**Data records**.
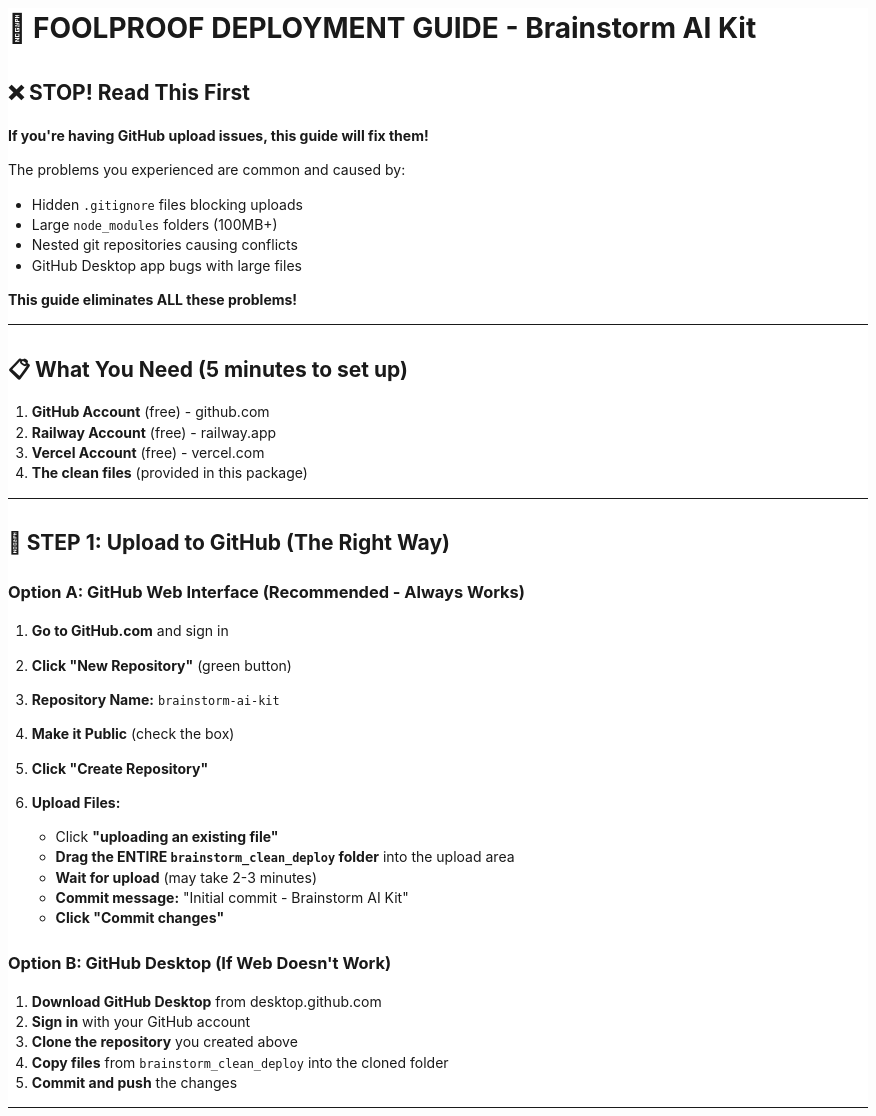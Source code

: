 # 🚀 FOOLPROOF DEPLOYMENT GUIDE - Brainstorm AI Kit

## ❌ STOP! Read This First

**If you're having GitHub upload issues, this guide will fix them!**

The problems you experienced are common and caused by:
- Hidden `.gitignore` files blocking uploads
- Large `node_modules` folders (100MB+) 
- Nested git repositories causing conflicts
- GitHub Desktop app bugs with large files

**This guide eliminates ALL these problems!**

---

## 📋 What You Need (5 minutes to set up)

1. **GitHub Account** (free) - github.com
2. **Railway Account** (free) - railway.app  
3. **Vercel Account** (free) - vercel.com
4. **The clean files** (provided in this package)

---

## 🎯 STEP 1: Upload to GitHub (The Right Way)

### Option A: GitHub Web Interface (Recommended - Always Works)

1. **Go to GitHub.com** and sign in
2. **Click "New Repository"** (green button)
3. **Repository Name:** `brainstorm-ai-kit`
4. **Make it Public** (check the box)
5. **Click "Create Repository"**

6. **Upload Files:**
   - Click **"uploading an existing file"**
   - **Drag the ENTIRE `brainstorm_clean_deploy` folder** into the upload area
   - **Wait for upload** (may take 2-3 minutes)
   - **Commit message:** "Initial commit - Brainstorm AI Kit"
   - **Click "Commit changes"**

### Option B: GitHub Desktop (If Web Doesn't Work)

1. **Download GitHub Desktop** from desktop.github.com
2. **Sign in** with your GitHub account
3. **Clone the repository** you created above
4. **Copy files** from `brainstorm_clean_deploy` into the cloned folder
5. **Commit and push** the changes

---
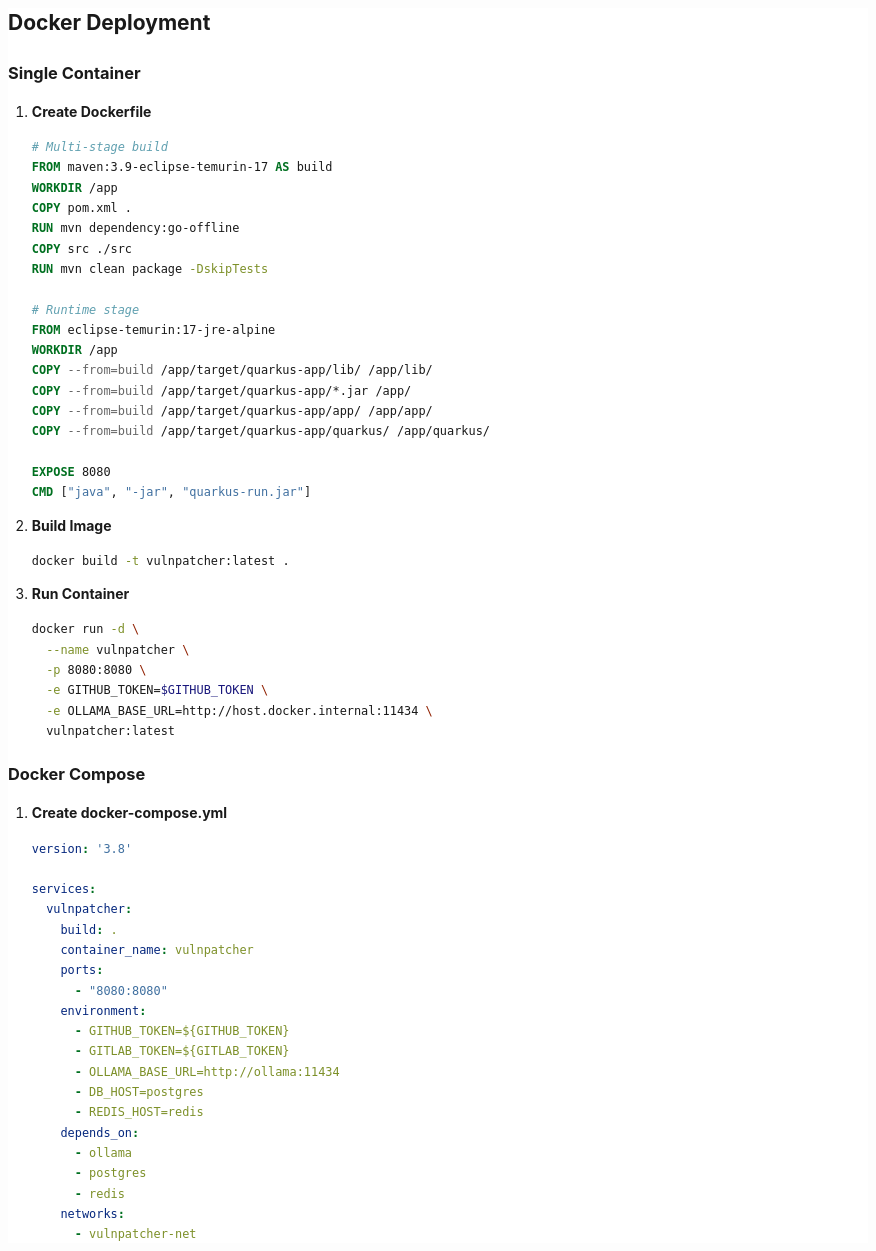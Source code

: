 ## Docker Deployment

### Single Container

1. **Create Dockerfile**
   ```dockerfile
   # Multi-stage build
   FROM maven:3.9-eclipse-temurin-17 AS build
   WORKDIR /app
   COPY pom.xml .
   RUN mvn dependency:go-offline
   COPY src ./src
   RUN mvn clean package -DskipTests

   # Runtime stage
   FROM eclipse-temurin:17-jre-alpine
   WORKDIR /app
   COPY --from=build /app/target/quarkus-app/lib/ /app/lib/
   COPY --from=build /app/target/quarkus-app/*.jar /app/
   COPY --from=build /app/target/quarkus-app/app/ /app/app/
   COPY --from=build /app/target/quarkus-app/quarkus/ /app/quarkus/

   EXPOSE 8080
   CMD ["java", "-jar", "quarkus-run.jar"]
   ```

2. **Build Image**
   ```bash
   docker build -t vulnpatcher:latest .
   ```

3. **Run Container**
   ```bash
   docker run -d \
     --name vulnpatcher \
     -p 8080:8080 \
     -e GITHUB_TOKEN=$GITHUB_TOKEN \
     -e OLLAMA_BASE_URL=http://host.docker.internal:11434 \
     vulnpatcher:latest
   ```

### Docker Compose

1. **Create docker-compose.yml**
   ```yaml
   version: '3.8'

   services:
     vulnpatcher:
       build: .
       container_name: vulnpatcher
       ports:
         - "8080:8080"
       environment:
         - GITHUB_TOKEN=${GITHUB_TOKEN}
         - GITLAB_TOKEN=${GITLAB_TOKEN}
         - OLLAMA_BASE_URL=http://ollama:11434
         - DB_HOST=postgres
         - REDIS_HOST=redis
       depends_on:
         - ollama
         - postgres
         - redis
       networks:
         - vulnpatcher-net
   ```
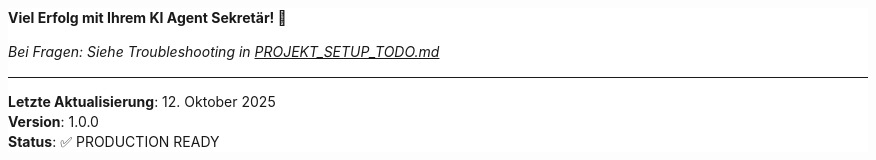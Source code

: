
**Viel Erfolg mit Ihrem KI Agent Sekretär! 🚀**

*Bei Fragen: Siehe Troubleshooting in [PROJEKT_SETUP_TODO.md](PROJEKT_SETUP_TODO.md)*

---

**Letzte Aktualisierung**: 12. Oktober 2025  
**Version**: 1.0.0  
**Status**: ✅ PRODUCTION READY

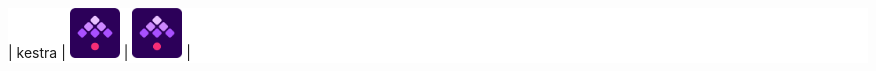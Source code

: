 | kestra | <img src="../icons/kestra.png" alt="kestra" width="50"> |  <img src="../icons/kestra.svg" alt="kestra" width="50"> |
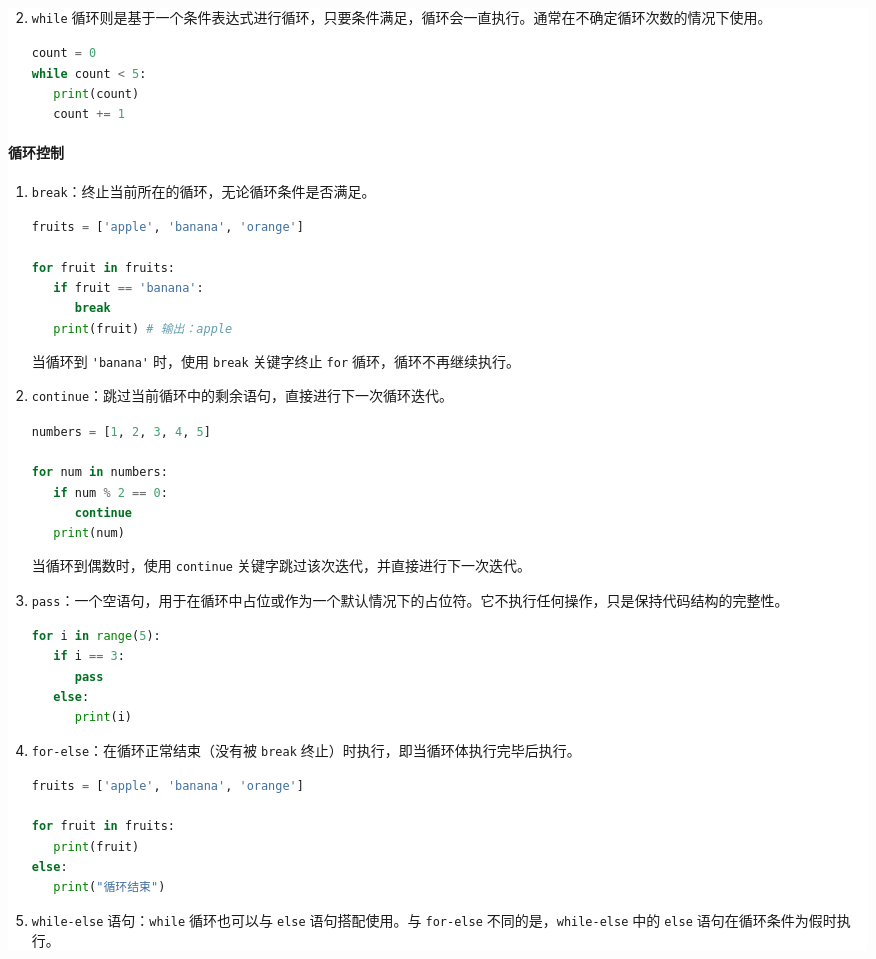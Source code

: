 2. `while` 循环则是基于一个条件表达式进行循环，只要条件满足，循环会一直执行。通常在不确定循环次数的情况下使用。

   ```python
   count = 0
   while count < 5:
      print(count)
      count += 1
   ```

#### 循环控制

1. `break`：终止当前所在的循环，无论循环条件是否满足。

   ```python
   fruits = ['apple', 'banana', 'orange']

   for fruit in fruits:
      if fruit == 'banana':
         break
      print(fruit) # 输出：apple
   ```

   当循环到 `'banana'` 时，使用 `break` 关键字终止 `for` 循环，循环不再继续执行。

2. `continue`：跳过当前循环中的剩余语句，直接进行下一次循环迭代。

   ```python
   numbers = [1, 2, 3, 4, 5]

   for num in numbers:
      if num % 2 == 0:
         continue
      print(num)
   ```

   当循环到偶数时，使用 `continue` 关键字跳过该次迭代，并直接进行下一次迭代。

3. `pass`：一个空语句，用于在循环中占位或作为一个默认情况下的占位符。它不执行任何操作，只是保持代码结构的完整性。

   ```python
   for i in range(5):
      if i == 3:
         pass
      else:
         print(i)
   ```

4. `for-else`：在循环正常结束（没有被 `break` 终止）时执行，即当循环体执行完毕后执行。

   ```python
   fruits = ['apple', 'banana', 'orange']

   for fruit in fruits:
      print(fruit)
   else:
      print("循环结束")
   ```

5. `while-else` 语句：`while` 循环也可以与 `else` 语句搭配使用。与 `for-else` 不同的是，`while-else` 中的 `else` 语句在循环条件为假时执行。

**Task directions**. Check each line of the entries above, and show every one holding the word "Click".

**Result below**.
2. **Click "New Repository"** (green button)
5. **Click "Create Repository"**
   - Click **"uploading an existing file"**
   - **Click "Commit changes"**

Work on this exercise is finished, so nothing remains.